NORFOLK — Those of us who encounter Charles Dickens already dead and deified at the hands of English teachers might be amazed to learn what a rock star he was in his day (1812-1870).

The cast of A Merry Little Christmas Carol open a large book that is Charles Dickens' A Christmas Carol.

A scene from Virginia Stage Company's "A Merry Little Christmas Carol." Left to right, actors Mesgana Jackson, Meredith Noël, Adalee Alt and Sarah Manton. (Matthew Omilianowski)

The consummate popular artist, he sold copies of his 15 masterpiece novels at the rate of a Victorian David Baldacci. On his two American tours, he hobnobbed with superstars such as Edgar Allan Poe and Mark Twain, even venturing to Richmond, pre-Civil War, to see slavery firsthand. (According to David Perdue’s website, The Charles Dickens Page, Dickens, a staunch abolitionist, was horrified.) He was besieged by fans as voracious for tickets to his readings as Swifties are to see their Taylor.
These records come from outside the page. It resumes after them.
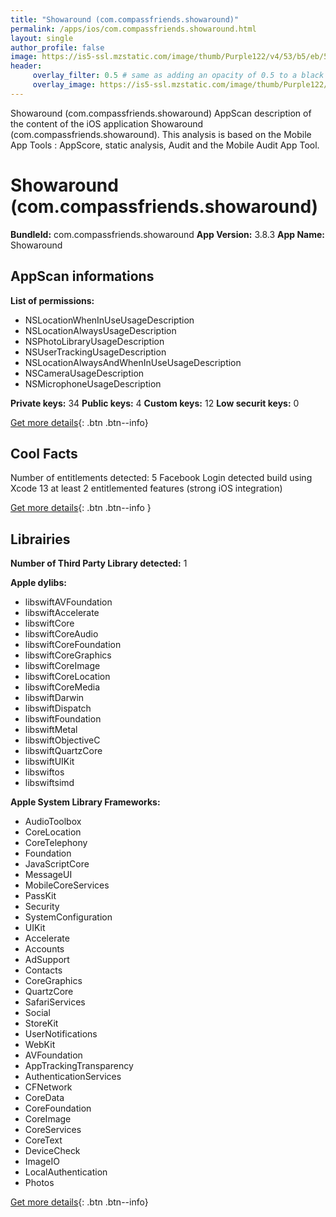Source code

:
 ```yaml
---
title: "Showaround (com.compassfriends.showaround)"
permalink: /apps/ios/com.compassfriends.showaround.html
layout: single
author_profile: false
image: https://is5-ssl.mzstatic.com/image/thumb/Purple122/v4/53/b5/eb/53b5eb73-d94b-03e0-55e5-cee6fd61910a/AppIcon-0-0-1x_U007emarketing-0-0-0-7-0-0-sRGB-0-0-0-GLES2_U002c0-512MB-85-220-0-0.png/512x512bb.jpg
header: 
     overlay_filter: 0.5 # same as adding an opacity of 0.5 to a black background
     overlay_image: https://is5-ssl.mzstatic.com/image/thumb/Purple122/v4/53/b5/eb/53b5eb73-d94b-03e0-55e5-cee6fd61910a/AppIcon-0-0-1x_U007emarketing-0-0-0-7-0-0-sRGB-0-0-0-GLES2_U002c0-512MB-85-220-0-0.png/512x512bb.jpg
---
```

Showaround (com.compassfriends.showaround) AppScan description of the content of the iOS application Showaround (com.compassfriends.showaround). This analysis is based on the Mobile App Tools : AppScore, static analysis, Audit and the Mobile Audit App Tool.

# Showaround (com.compassfriends.showaround)

**BundleId:** com.compassfriends.showaround
**App Version:** 3.8.3
**App Name:** Showaround


## AppScan informations 

**List of permissions:** 
- NSLocationWhenInUseUsageDescription
- NSLocationAlwaysUsageDescription
- NSPhotoLibraryUsageDescription
- NSUserTrackingUsageDescription
- NSLocationAlwaysAndWhenInUseUsageDescription
- NSCameraUsageDescription
- NSMicrophoneUsageDescription
  
  
**Private keys:** 34
**Public keys:** 4
**Custom keys:** 12
**Low securit keys:** 0
  
[Get more details](/pricing.html){: .btn .btn--info}

## Cool Facts

Number of entitlements detected: 5
Facebook Login detected
build using Xcode 13
at least 2 entitlemented features (strong iOS integration)
  
[Get more details](/pricing.html){: .btn .btn--info }

## Librairies 
**Number of Third Party Library detected:** 1


**Apple dylibs:**
- libswiftAVFoundation
- libswiftAccelerate
- libswiftCore
- libswiftCoreAudio
- libswiftCoreFoundation
- libswiftCoreGraphics
- libswiftCoreImage
- libswiftCoreLocation
- libswiftCoreMedia
- libswiftDarwin
- libswiftDispatch
- libswiftFoundation
- libswiftMetal
- libswiftObjectiveC
- libswiftQuartzCore
- libswiftUIKit
- libswiftos
- libswiftsimd


**Apple System Library Frameworks:**
- AudioToolbox
- CoreLocation
- CoreTelephony
- Foundation
- JavaScriptCore
- MessageUI
- MobileCoreServices
- PassKit
- Security
- SystemConfiguration
- UIKit
- Accelerate
- Accounts
- AdSupport
- Contacts
- CoreGraphics
- QuartzCore
- SafariServices
- Social
- StoreKit
- UserNotifications
- WebKit
- AVFoundation
- AppTrackingTransparency
- AuthenticationServices
- CFNetwork
- CoreData
- CoreFoundation
- CoreImage
- CoreServices
- CoreText
- DeviceCheck
- ImageIO
- LocalAuthentication
- Photos


  
[Get more details](/pricing.html){: .btn .btn--info}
Among his fan favorites was ”A Christmas Carol,” a cash cow for him at readings, home and abroad.

The title of Mark Shanahan’s stage adaptation of Dickens’ classic 1843 novella, now at Virginia Stage Company, also alludes to the 1944 song made famous by Judy Garland in “Meet Me in St. Louis.” Shanahan’s reference to the sentimental “Have Yourself a Merry Little Christmas” is one of the only faux pas in this otherwise sure-footed show. The adapter’s choice of title (in which the VSC likely had no role, though it did select this adaptation) is unfortunate because the words “merry” and “little” together diminish and even infantilize the classic’s content and repute. Fortunately, the show itself, however, does neither; on the contrary, this production, featuring five fine Equity actors, reveals and fulfills Dickens’ fight for social justice and the VSC’s ethos on achieving the same.

Mesgana Jackson as Ghost of Christmas Past leads a very scared Beatty Barnes, aka Scrooge, across a smoke-filled stage.

Actors Mesgana Jackson, left, and Beatty Barnes in "A Merry Little Christmas Carol" at the Wells Theatre. (Matthew Omilianowski)

How does this adaptation differ from Dickens’ traditional “A Christmas Carol”? Well, in Bob Cratchit’s words, it’s a “wonderful pudding.” It’s been trimmed a good bit in both senses of the word “trim.” It’s been invigorated with incidental carols, though they are secondary in importance to plot and performance. And Shanahan’s adaptation has some leavening: contemporary break-the-fourth-wall patter with the audience, tactfully hushed in the most dramatic parts. Rest assured that the Ghost of Christmas Future will still scare the dickens out of you, aided by spooky lighting and Steven Allegretto’s impressive sound effects, including “chimes at midnight” sounding from the rear of the house.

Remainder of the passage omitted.